Normalizing and taking a power spectrum.

4. Make a copy of the analysis_window input samples that we are about to process. This is a good time to promote the samples to 'double' if they are still of integer type.

5. Find the average (mean) value of all of the samples. Subtract it from each sample. Now the mean should be 0. In other words, remove any DC offset.

6. Find the mean absolute value of all of the samples. Divide each sample by this mean, making the mean absolute value 1.0. (Unless the mean absolute value is very small, say less than 1% of the maximum possible value based on the scaling of the input samples -- in that case replace the samples with all 0's. 1% would be 1.28 in the case of 8-bit input samples or 327.68 in the case of 16-bit input samples.) This is gain control; in other words it ensures that volume level changes won't change the fingerprint.
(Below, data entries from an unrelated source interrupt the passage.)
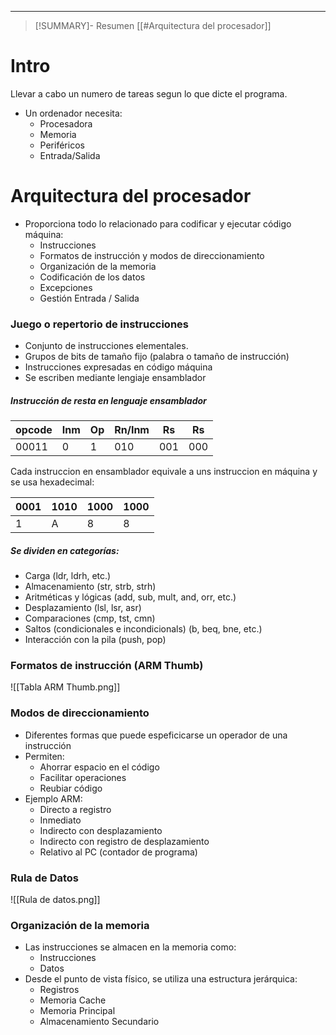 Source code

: ----

>[!SUMMARY]- Resumen
>[[#Arquitectura del procesador]]
>


# Intro

Llevar a cabo un numero de tareas segun lo que dicte el programa. 
* Un ordenador necesita: 
	* Procesadora 
	* Memoria
	* Periféricos
	* Entrada/Salida

# Arquitectura del procesador

* Proporciona todo lo relacionado para codificar y ejecutar código máquina:
	* Instrucciones
	* Formatos de instrucción y modos de direccionamiento
	* Organización de la memoria
	* Codificación de los datos
	* Excepciones
	* Gestión Entrada / Salida

### Juego o repertorio de instrucciones

* Conjunto de instrucciones elementales. 
* Grupos de bits de tamaño fijo (palabra o tamaño de instrucción)
* Instrucciones expresadas en código máquina
* Se escriben mediante lengiaje ensamblador

##### Instrucción de resta en lenguaje ensamblador

| opcode | Inm | Op  | Rn/Inm | Rs  | Rs  |
| ------ | --- | --- | ------ | --- | --- |
| 00011  | 0   | 1   | 010    | 001 | 000 |

Cada instruccion en ensamblador equivale a uns instruccion en máquina y se usa hexadecimal:

| 0001 | 1010 | 1000 | 1000 |
| ---- | ---- | ---- | ---- |
| 1     | A     |   8   |  8    |


##### Se dividen en categorías:
* Carga (ldr, ldrh, etc.)
* Almacenamiento (str, strb, strh)
* Aritméticas y lógicas (add, sub, mult, and, orr, etc.)
* Desplazamiento (lsl, lsr, asr)
* Comparaciones (cmp, tst, cmn)
* Saltos (condicionales e incondicionals) (b, beq, bne, etc.)
* Interacción con la pila (push, pop)

### Formatos de instrucción (ARM Thumb)

![[Tabla ARM Thumb.png]]

### Modos de direccionamiento

* Diferentes formas que puede espeficicarse un operador de una instrucción
* Permiten:
	* Ahorrar espacio en el código
	* Facilitar operaciones
	* Reubiar código
* Ejemplo ARM:
	* Directo a registro
	* Inmediato
	* Indirecto con desplazamiento
	* Indirecto con registro de desplazamiento
	* Relativo al PC (contador de programa)

### Rula de Datos

![[Rula de datos.png]]

### Organización de la memoria

* Las instrucciones se almacen en la memoria como:
	* Instrucciones
	* Datos
* Desde el punto de vista físico, se utiliza una estructura jerárquica:
	* Registros
	* Memoria Cache
	* Memoria Principal
	* Almacenamiento Secundario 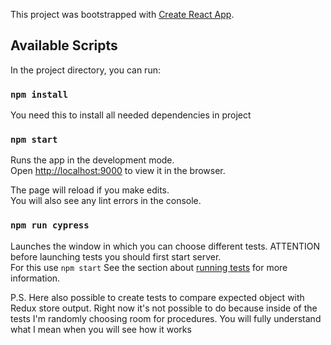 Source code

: This project was bootstrapped with [Create React App](https://github.com/facebook/create-react-app).

## Available Scripts

In the project directory, you can run:

### `npm install`

You need this to install all needed dependencies in project

### `npm start`

Runs the app in the development mode.<br>
Open [http://localhost:9000](http://localhost:9000) to view it in the browser.

The page will reload if you make edits.<br>
You will also see any lint errors in the console.

### `npm run cypress`

Launches the window in which you can choose different tests. ATTENTION before launching tests you should first start server. <br>
For this use `npm start` See the section about [running tests](https://facebook.github.io/create-react-app/docs/running-tests) for more information.


P.S. Here also possible to create tests to compare expected object with Redux store output. Right now it's not possible to do because inside of the tests I'm randomly choosing room for procedures. You will fully understand what I mean when you will see how it works  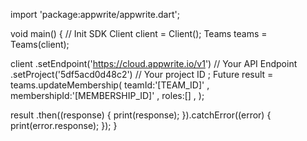 import 'package:appwrite/appwrite.dart';

void main() { // Init SDK
  Client client = Client();
  Teams teams = Teams(client);

  client
    .setEndpoint('https://cloud.appwrite.io/v1') // Your API Endpoint
    .setProject('5df5acd0d48c2') // Your project ID
  ;
  Future result = teams.updateMembership(
    teamId:'[TEAM_ID]' ,
    membershipId:'[MEMBERSHIP_ID]' ,
    roles:[] ,
  );

  result
    .then((response) {
      print(response);
    }).catchError((error) {
      print(error.response);
  });
}

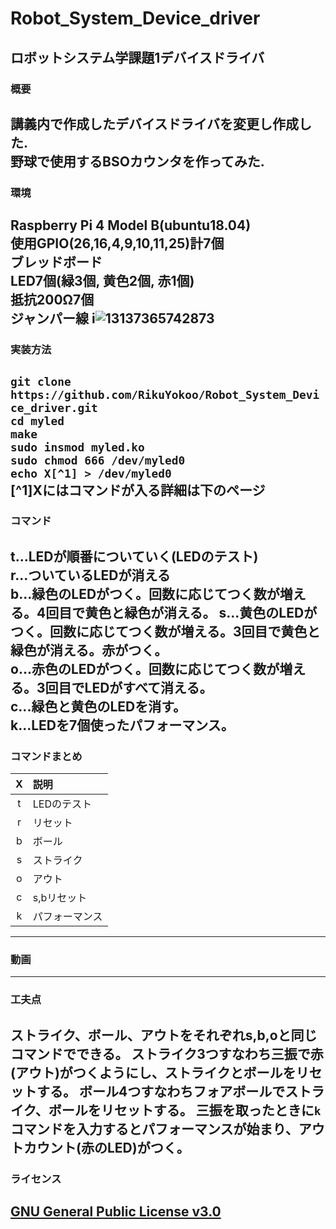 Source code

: # Robot_System_Device_driver
ロボットシステム学課題1デバイスドライバ
---
### 概要   
講義内で作成したデバイスドライバを変更し作成した.    
野球で使用するBSOカウンタを作ってみた.  
---
### 環境
Raspberry Pi 4 Model B(ubuntu18.04)  
使用GPIO(26,16,4,9,10,11,25)計7個  
ブレッドボード  
LED7個(緑3個, 黄色2個, 赤1個)  
抵抗200Ω7個  
ジャンパー線
i![13137365742873](https://user-images.githubusercontent.com/53966271/100971348-0b7dad00-357a-11eb-8da2-01044700add6.jpg)  
---
### 実装方法
`git clone https://github.com/RikuYokoo/Robot_System_Device_driver.git`  
`cd myled`  
`make`  
`sudo insmod myled.ko`  
`sudo chmod 666 /dev/myled0`  
`echo X[^1] > /dev/myled0`  
[^1]Xにはコマンドが入る詳細は下のページ  
---
### コマンド  
t...LEDが順番についていく(LEDのテスト)  
r...ついているLEDが消える  
b...緑色のLEDがつく。回数に応じてつく数が増える。4回目で黄色と緑色が消える。
s...黄色のLEDがつく。回数に応じてつく数が増える。3回目で黄色と緑色が消える。赤がつく。  
o...赤色のLEDがつく。回数に応じてつく数が増える。3回目でLEDがすべて消える。  
c...緑色と黄色のLEDを消す。  
k...LEDを7個使ったパフォーマンス。  
---
### コマンドまとめ  
|X|説明|
|:--:|:--|
|t|LEDのテスト|
|r|リセット|
|b|ボール|
|s|ストライク|
|o|アウト|
|c|s,bリセット|
|k|パフォーマンス|
---
### 動画
---
### 工夫点
ストライク、ボール、アウトをそれぞれs,b,oと同じコマンドでできる。
ストライク3つすなわち三振で赤(アウト)がつくようにし、ストライクとボールをリセットする。
ボール4つすなわちフォアボールでストライク、ボールをリセットする。
三振を取ったときに`k`コマンドを入力するとパフォーマンスが始まり、アウトカウント(赤のLED)がつく。
---
### ライセンス
[GNU General Public License v3.0](https://github.com/RikuYokoo/Robot_System_Device_driver/blob/main/COPYING)
---
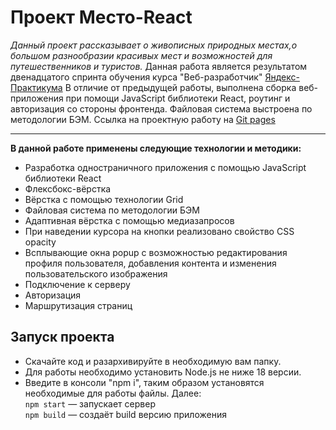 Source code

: # Проект Место-React #
*Данный проект рассказывает о живописных природных местах,о большом разнообразии красивых мест и возможностей для путешественников и туристов.*
Данная работа является результатом двенадцатого спринта обучения курса "Веб-разработчик" [Яндекс-Практикума](https://practicum.yandex.ru/ "Сайт Яндекс-Практикума")
В отличие от предыдущей работы, выполнена сборка веб-приложения при помощи JavaScript библиотеки React, роутинг и авторизация со стороны фронтенда. Файловая система выстроена по методологии БЭМ.
Ссылка на проектную работу на [Git pages](https://github.com/andreiklepko88/mesto-react/ "Ссылка на сайт Проект Место")
***
**В данной работе применены следующие технологии и методики:**
* Разработка одностраничного приложения с помощью JavaScript библиотеки React
* Флексбокс-вёрстка
* Вёрстка с помощью технологии Grid
* Файловая система по методологии БЭМ
* Адаптивная вёрстка с помощью медиазапросов
* При наведении курсора на кнопки реализовано свойство CSS opacity
* Всплывающие окна popup с возможностью редактирования профиля пользователя, добавления контента и изменения пользовательского изображения
* Подключение к серверу
* Авторизация
* Маршрутизация страниц

## Запуск проекта
- Скачайте код и разархивируйте в необходимую вам папку.
- Для работы необходимо установить Node.js не ниже 18 версии.
- Введите в консоли "npm i", таким образом установятся необходимые для работы файлы. Далее:  
`npm start` — запускает сервер   
`npm build` — создаёт build версию приложения
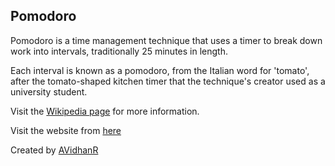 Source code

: ## Pomodoro

Pomodoro is a time management technique that uses a timer to break down work into intervals, traditionally 25 minutes in length.

Each interval is known as a pomodoro, from the Italian word for 'tomato', after the tomato-shaped kitchen timer that the technique's creator used as a university student.

Visit the [Wikipedia page](https://en.wikipedia.org/wiki/Pomodoro_Technique) for more information.

Visit the website from [here](https://avidhanr.github.io/Pomodoro/)

Created by [AVidhanR](https://linkedin.com/in/AVidhanR)
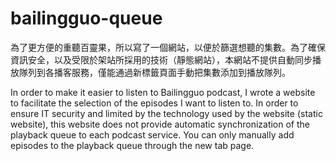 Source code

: # bailingguo-queue

為了更方便的重聽百靈果，所以寫了一個網站，以便於篩選想聽的集數。為了確保資訊安全，以及受限於架站所採用的技術（靜態網站），本網站不提供自動同步播放隊列到各播客服務，僅能通過新標籤頁面手動把集數添加到播放隊列。

In order to make it easier to listen to Bailingguo podcast, I wrote a website to facilitate the selection of the episodes I want to listen to. In order to ensure IT security and limited by the technology used by the website (static website), this website does not provide automatic synchronization of the playback queue to each podcast service. You can only manually add episodes to the playback queue through the new tab page.
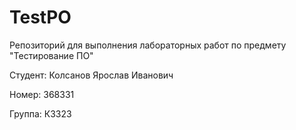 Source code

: # TestPO
Репозиторий для выполнения лабораторных работ по предмету "Тестирование ПО"

Студент: Колсанов Ярослав Иванович

Номер: 368331

Группа: К3323
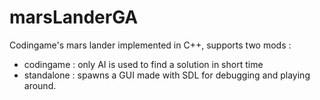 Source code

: # marsLanderGA

Codingame's mars lander implemented in C++, supports two mods :
- codingame : only AI is used to find a solution in short time
- standalone : spawns a GUI made with SDL for debugging and playing around.

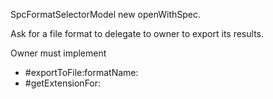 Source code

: SpcFormatSelectorModel new openWithSpec.

Ask for a file format to delegate to owner to export its results.
	
Owner must implement 

- #exportToFile:formatName:
- #getExtensionFor:
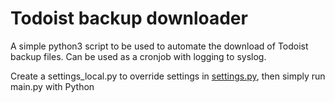 Todoist backup downloader
=========================

A simple python3 script to be used to automate the download of Todoist backup
files. Can be used as a cronjob with logging to syslog.

Create a settings_local.py to override settings in
[settings.py](settings.py), then simply run main.py with Python
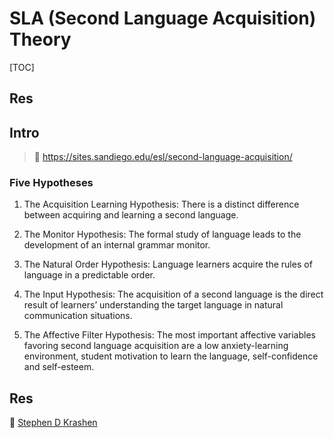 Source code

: # SLA (Second Language Acquisition) Theory

[TOC]



## Res



## Intro
> 🔗 https://sites.sandiego.edu/esl/second-language-acquisition/

### Five Hypotheses
1. The Acquisition Learning Hypothesis: There is a distinct difference between acquiring and learning a second language.

2. The Monitor Hypothesis: The formal study of language leads to the development of an internal grammar monitor.

3.  The Natural Order Hypothesis: Language learners acquire the rules of language in a predictable order.

4. The Input Hypothesis: The acquisition of a second language is the direct result of learners’ understanding the target language in natural communication situations.

5.  The Affective Filter Hypothesis: The most important affective variables favoring second language acquisition are a low anxiety-learning environment, student motivation to learn the language, self-confidence and self-esteem.



## Res
🧐  [Stephen D Krashen](https://www.sdkrashen.com/) 
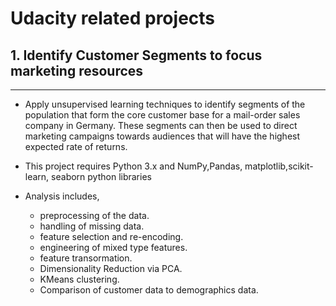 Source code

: # Udacity related projects

## 1. Identify Customer Segments to focus marketing resources
--------------------------------------------------------------

 - Apply unsupervised learning techniques to identify segments of the population that form the core customer base for a mail-order sales company in Germany. These segments can then be used to direct marketing campaigns towards audiences that will have the highest expected rate of returns.

 - This project requires Python 3.x and NumPy,Pandas, matplotlib,scikit-learn, seaborn python libraries

- Analysis includes,

  * preprocessing of the data.
  * handling of missing data.
  * feature selection and re-encoding.
  * engineering of mixed type features.
  * feature transormation.
  * Dimensionality Reduction via PCA.
  * KMeans clustering.
  * Comparison of customer data to demographics data. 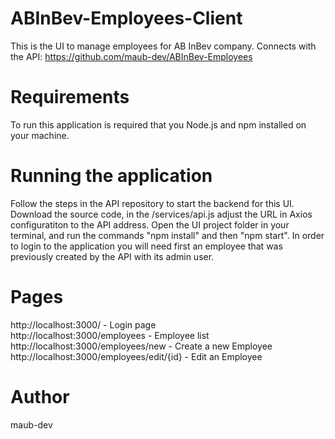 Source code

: # ABInBev-Employees-Client
This is the UI to manage employees for AB InBev company. Connects with the API: https://github.com/maub-dev/ABInBev-Employees

# Requirements
To run this application is required that you Node.js and npm installed on your machine.

# Running the application
Follow the steps in the API repository to start the backend for this UI.
Download the source code, in the /services/api.js adjust the URL in Axios configuratiton to the API address.
Open the UI project folder in your terminal, and run the commands "npm install" and then "npm start".
In order to login to the application you will need first an employee that was previously created by the API with its admin user.

# Pages
http://localhost:3000/ - Login page\
http://localhost:3000/employees - Employee list\
http://localhost:3000/employees/new - Create a new Employee\
http://localhost:3000/employees/edit/{id} - Edit an Employee

# Author 
maub-dev
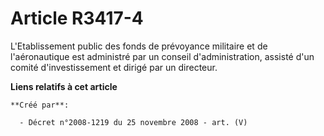 # Article R3417-4

L'Etablissement public des fonds de prévoyance militaire et de l'aéronautique est administré par un conseil d'administration,
assisté d'un comité d'investissement et dirigé par un directeur.

**Liens relatifs à cet article**

	**Créé par**:

	  - Décret n°2008-1219 du 25 novembre 2008 - art. (V)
7. Multiply the samples by a Hanning window. In other words, compute a Hanning window in an analysis_window-point-long array, and multiply each sample by the corresponding point in the Hanning array. Google will give you the formula for the Hanning function.

8. Perform a real-valued FFT. Ignoring the "mirroring" because of the real-valued input, the output is analysis_window / 2 + 1 complex numbers. An excellent GPL FFT library is FFTW.

9. Square the complex numbers to get analysis_window / 2 + 1 real numbers: the power spectrum. The first one is the DC offset, and we know it is zero because of the normalization we did. Discard it, leaving analysis_window / 2 reals. Call this power_spectrum.

10. Take the natural logarithm of each element in power_spectrum, except that if an element is extremely close to zero, set it to zero instead. This has the effect of expressing power in terms of a decibel-like measure relative to some unspecified physical reference signal.

Arbitrary linear transformation.

11. Multiply the basis_vectors matrix by power_spectrum to get a vector called transformed_vector that is basis_vector_count elements long:

11a. Allocate an array transformed_vector, basis_vector_count elements long.

11b. For each element i of transformed_vector:

11c. transformed_vector[i] = 0

11d. For j = 0 to analysis_window / 2 - 1 inclusive:

11e. transformed_vector[i] += power_spectrum[j] * basis_vectors[i][j]

Vector quantization.

12. Find the codebook vector that is closest (in Euclidean distance) to transformed vector) and record its index (an integer from 0 to codebook_size-1 inclusive) as matched_vector:

12a. Set matched_vector = -1

12b. Set matched_distance2, a real, = MAXDOUBLE

12c. For i = 0 to codebook_size - 1 inclusive:

12d. Set this_distance, a real = 0

12e. For j = 0 to basis_vector_count:

12f. difference = codebook[i][j] - transformed_vector[j]

12g. this_distance2 += difference * difference

12h. End for loop

12i. If this_distance2 < matched_distance2, set matched_vector = i and matched_distance2 = this_distance2


13. Output symbols[matched_vector] as the result of f(t) for this block.


My first stab at a simple set of basis vectors will be the product of three matrices that drop all but the "telephone bandwidth" part of the spectrum, do some filtering 'across the length of the vector' to reduce the impact of equalization (since this is all happening in a log domain, this would seem to be linear), and finally do dimensionality reduction for convenience. As a first attempt at a codebook, I'll build a training corpus of transformed_vectors and do basic k-means clustering. This, together with a small sample_interval compared to analysis_window, should be enough for us to at least get started on relatively clean files and see where we stand on fidelity.